Driss Khrouz et Pascal Boniface, organisateurs du séminaire L'immigration clandestine face au verrouillage des frontières, la montée du terrorisme face à la mort des idéologies, l'économie souterraine (contrebande, contrefaçon...) face à la globalisation économique, la course aux armements face aux nouvelles tensions internationales... En ce début du 21ème siècle, les risques sécuritaires ne manquent pas. Pour mieux s'en protéger, il convient d'en avoir la perception la plus juste possible.

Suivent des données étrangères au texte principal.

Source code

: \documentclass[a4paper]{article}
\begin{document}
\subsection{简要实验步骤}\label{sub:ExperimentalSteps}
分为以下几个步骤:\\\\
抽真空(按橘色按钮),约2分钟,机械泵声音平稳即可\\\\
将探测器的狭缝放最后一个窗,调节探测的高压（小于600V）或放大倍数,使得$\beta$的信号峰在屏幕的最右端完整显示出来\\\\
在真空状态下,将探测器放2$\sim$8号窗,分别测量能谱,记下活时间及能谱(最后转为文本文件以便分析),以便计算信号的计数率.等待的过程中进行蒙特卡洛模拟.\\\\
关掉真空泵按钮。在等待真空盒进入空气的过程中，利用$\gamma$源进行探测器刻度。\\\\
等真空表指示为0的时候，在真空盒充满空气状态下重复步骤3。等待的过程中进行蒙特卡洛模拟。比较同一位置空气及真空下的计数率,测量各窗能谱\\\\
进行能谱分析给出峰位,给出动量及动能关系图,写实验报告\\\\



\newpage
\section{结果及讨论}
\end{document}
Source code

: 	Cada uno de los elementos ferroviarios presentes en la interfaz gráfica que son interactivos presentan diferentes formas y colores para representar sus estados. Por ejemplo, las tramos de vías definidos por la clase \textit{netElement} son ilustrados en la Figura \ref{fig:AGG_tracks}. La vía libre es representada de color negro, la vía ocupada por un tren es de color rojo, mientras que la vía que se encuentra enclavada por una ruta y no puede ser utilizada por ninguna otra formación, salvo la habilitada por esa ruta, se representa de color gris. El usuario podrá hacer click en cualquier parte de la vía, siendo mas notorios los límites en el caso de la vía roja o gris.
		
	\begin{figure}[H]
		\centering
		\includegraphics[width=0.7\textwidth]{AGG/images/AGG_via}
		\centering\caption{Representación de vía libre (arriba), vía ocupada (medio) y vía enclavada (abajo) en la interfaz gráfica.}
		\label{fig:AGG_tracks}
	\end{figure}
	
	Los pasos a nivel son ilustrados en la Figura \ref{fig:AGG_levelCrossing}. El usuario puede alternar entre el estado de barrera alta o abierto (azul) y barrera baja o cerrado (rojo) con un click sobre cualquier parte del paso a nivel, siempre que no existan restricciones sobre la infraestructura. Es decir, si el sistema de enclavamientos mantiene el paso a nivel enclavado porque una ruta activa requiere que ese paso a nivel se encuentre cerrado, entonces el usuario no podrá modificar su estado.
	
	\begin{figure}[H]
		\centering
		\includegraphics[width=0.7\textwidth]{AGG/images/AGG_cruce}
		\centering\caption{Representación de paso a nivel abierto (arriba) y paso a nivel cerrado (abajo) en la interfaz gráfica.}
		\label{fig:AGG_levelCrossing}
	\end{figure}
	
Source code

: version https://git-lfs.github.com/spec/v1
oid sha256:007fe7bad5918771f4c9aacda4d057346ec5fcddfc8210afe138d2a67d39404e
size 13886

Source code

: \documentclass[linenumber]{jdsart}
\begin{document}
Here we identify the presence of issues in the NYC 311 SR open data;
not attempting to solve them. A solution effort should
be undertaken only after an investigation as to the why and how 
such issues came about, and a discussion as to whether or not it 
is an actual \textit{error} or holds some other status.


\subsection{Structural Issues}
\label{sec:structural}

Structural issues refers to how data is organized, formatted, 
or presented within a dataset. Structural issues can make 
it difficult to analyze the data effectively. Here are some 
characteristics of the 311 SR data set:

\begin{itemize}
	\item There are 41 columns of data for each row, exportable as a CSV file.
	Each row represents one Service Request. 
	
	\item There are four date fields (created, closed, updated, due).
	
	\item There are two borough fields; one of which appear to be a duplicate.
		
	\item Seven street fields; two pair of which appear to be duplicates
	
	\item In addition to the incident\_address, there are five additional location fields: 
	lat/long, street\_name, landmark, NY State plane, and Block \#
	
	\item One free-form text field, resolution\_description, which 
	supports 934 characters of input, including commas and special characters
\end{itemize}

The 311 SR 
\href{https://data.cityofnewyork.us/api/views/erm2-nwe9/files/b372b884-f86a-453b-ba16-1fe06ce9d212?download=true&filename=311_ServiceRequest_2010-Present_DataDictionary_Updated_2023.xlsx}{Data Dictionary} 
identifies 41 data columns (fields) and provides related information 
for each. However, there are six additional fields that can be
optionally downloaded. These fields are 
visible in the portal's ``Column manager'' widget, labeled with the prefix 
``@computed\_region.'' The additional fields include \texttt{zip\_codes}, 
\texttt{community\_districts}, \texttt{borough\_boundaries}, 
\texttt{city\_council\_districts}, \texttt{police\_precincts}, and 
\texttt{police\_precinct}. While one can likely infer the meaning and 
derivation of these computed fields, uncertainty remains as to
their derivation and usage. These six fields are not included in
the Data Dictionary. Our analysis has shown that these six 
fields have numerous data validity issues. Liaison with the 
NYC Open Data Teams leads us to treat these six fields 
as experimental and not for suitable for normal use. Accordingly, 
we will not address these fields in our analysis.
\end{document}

Un séminaire sur la «Gestion des risques sécuritaires en Méditerranée: points de vue des pays du Maghreb et perspectives de coopérations régionales» s'est tenu, les 16 et 17 février, à Rabat, au Maroc. Organisé par l'Institut de relations internationales et stratégiques (IRIS, France) et le Groupement d'études et de recherches sur la Méditerranée (GERM, Maroc), avec le concours de la Délégation aux affaires stratégiques du ministère de la Défense français, ce séminaire a permis à des chercheurs, responsables sécuritaires et journalistes de France et du Maghreb de plancher sur les défis de la sécurité régionale et les moyens d'y faire face efficacement.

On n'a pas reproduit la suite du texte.